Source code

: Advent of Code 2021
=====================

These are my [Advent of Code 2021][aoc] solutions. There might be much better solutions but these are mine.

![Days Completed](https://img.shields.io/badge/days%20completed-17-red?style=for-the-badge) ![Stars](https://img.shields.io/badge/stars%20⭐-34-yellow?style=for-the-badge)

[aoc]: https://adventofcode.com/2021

==============================

Task directions
Checking the data above line by line, please work out how many lines include "https", and reply with the number only.

Solution
2